On the stability of quantum Brown rotator

Abstract

The standard quantum mechanical theory is insensitive to the number of particles. Therefore, description of the quantum many-particle systems remain an open issue in the foundations of the theory. To this end, additional complications come from the fact that the realistic systems are with the definite geometrical size and shape as well as exposed to the environmental influence. For this reason, only the toy-models bearing high degree of spatial symmetry for both the system as well as for its environment are used. The walk and progress in modern technology, such as nanotechnology, demands theoretical elaboration of the proper quantum models.
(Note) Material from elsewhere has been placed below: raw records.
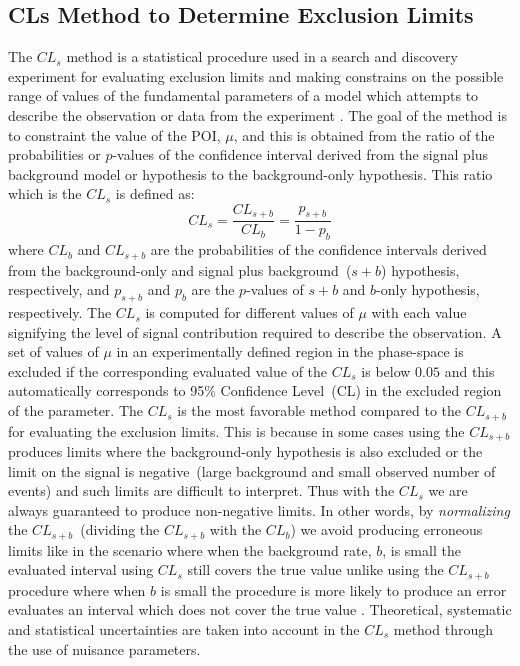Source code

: \subsection{CLs Method to Determine Exclusion Limits}
The $CL_{s}$ method is a statistical procedure used in a search and discovery experiment for evaluating exclusion limits and making constrains on the possible range of values of the fundamental parameters of a model which attempts to describe the observation or data from the experiment \cite{CLS}. The goal of the method is to constraint the value of the POI, $\mu$, and this is obtained from the ratio of the probabilities or $p$-values of the confidence interval derived from the signal plus background model or hypothesis to the background-only hypothesis. This ratio which is the $CL_{s}$ is defined as: 
\begin{equation}
CL_{s}  =  \frac{CL_{s+b}}{CL_{b}}  = \frac{p_{s+b}}{1 - p_{b}}
\end{equation}
where $CL_{b}$ and $CL_{s+b}$ are the  probabilities of the confidence intervals derived from the background-only and signal plus background~($s+b$) hypothesis, respectively, and $p_{s+b}$ and $p_{b}$ are the $p$-values of $s+b$ and $b$-only hypothesis, respectively. 
The $CL_{s}$ is computed for different values of $\mu$ with each value signifying the level of signal contribution required to describe the observation. A set of values of $\mu$ in an experimentally defined region in the phase-space is excluded if the corresponding evaluated value of the $CL_{s}$ is below $0.05$ and this automatically corresponds to 95\% Confidence Level~(CL) in the excluded region of the parameter.
\newline
The $CL_{s}$ is the most favorable method compared to the $CL_{s+b}$ for evaluating the exclusion limits. This is because in some cases using the $CL_{s+b}$ produces limits where the background-only hypothesis is also excluded or the limit on the signal is negative~(large background and small observed number of events) and such limits are difficult to interpret. Thus with the $CL_{s}$ we are always guaranteed to produce non-negative limits. In other words, by \textit{normalizing} the $CL_{s+b}$~(dividing the $CL_{s+b}$ with the $CL_{b}$) we avoid producing erroneous limits like in the scenario where when the background rate, $b$, is small the evaluated interval using $CL_{s}$ still covers the true value unlike using the $CL_{s+b}$ procedure where when $b$ is small the procedure is more likely to produce an error \ie evaluates an interval which does not cover the true value \cite{LIM}. 
\newline
Theoretical, systematic and statistical uncertainties are taken into account in the $CL_{s}$ method through the use of nuisance parameters.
In this regard, the large molecule (the natural as well as artificial) rotators represent one of the basic ’setups’ for the desired nano- and quantum-technological procedures [1, 2, 3]. The theoretical models are rather simplified, e.g. [4], and hardly of any use for certain realistic physical situations. Nevertheless, to this end, an elaborate approach and the basic results have recently been put forward [5, 6]. The propeller-shaped large-molecules rotators can be modeled by a single (rotational) degree of freedom as a rigid system that is open to the environmental influence and can be modelled by the so-called Caldeira-Leggett master equation [7]. The model argues for the linear dependence of both the moment of inertia and the damping factor on the number N of blades of the propeller [5, 6]. A number of interesting theoretical predictions regarding stability of rotation are obtained exhibiting nontrivial (including nonlinear) dependence on the N. Interestingly, in effect, some kind of optimization, which is characteristic for the macroscopic classical engineering, is needed for the proper control of the molecular rotators even for the one-dimensional model. The desired quantum optimal-control methods are in infancy yet.